§ Work task
Wherever "площадку" turns up in the entries, copy out the line that holds it.

§ Entries provided

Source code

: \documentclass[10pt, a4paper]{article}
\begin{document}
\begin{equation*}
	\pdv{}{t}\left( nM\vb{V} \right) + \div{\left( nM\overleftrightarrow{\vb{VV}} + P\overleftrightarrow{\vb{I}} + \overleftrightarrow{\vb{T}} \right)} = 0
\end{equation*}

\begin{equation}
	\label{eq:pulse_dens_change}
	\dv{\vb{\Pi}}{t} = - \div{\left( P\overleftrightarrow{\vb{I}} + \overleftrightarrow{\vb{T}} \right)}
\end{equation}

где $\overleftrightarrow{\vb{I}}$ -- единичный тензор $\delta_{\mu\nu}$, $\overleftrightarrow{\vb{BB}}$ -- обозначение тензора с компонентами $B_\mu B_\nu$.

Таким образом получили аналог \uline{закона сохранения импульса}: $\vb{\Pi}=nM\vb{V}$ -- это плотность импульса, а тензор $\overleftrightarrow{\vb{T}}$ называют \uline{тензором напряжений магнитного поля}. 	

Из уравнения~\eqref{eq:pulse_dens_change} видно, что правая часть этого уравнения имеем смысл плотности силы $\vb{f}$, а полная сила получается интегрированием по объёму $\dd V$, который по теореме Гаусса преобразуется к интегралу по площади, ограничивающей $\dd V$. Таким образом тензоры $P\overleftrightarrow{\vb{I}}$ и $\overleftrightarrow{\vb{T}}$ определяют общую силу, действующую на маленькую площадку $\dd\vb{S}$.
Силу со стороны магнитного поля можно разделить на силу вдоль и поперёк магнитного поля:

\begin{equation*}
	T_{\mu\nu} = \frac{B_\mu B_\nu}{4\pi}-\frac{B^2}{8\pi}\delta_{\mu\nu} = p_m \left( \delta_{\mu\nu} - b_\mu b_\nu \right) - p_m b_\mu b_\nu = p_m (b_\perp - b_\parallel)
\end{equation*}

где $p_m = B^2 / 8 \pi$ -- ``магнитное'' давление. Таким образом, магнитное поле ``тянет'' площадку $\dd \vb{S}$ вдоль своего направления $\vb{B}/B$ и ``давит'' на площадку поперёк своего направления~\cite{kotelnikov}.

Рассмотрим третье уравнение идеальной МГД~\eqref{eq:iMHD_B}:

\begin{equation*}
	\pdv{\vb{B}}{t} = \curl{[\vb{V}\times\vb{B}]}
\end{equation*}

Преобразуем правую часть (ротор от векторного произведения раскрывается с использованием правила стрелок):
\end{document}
* * *
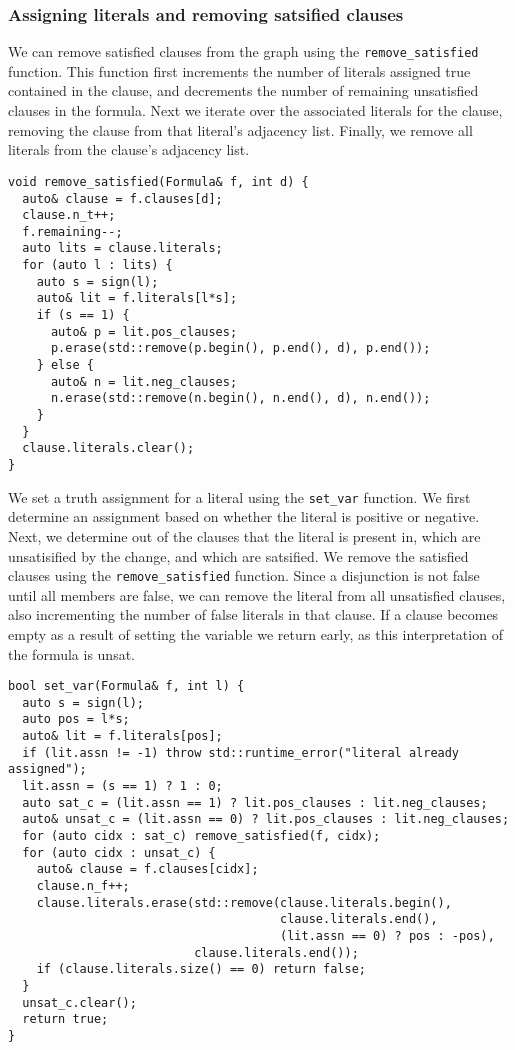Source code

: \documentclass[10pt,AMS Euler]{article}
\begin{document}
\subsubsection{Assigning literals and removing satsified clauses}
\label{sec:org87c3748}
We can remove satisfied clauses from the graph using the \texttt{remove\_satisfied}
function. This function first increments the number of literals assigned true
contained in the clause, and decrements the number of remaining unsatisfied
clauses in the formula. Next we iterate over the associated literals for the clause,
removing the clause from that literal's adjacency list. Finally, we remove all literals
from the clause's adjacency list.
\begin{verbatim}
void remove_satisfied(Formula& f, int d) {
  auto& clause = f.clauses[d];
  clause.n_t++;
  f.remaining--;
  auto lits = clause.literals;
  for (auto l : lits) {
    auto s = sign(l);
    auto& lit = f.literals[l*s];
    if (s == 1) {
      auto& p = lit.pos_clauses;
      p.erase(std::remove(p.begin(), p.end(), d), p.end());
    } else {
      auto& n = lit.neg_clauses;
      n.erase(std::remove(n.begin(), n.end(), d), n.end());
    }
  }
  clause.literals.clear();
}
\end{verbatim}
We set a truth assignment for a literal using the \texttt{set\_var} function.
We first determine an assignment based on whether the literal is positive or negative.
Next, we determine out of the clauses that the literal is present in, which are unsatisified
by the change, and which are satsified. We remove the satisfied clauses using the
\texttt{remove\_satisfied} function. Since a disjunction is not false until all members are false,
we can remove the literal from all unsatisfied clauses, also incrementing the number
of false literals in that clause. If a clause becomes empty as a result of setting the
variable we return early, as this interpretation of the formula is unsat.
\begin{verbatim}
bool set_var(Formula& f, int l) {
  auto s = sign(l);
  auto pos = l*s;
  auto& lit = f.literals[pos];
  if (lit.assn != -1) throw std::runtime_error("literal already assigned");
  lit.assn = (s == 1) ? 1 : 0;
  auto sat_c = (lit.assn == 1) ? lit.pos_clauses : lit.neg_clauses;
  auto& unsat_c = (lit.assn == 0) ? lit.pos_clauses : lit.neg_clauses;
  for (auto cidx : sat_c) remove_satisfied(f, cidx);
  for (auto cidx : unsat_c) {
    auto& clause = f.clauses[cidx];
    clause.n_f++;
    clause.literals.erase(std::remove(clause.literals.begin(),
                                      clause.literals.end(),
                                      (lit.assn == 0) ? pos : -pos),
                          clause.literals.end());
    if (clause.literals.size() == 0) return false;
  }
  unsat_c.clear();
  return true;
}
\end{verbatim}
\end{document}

§ Solution
Из уравнения~\eqref{eq:pulse_dens_change} видно, что правая часть этого уравнения имеем смысл плотности силы $\vb{f}$, а полная сила получается интегрированием по объёму $\dd V$, который по теореме Гаусса преобразуется к интегралу по площади, ограничивающей $\dd V$. Таким образом тензоры $P\overleftrightarrow{\vb{I}}$ и $\overleftrightarrow{\vb{T}}$ определяют общую силу, действующую на маленькую площадку $\dd\vb{S}$.
где $p_m = B^2 / 8 \pi$ -- ``магнитное'' давление. Таким образом, магнитное поле ``тянет'' площадку $\dd \vb{S}$ вдоль своего направления $\vb{B}/B$ и ``давит'' на площадку поперёк своего направления~\cite{kotelnikov}.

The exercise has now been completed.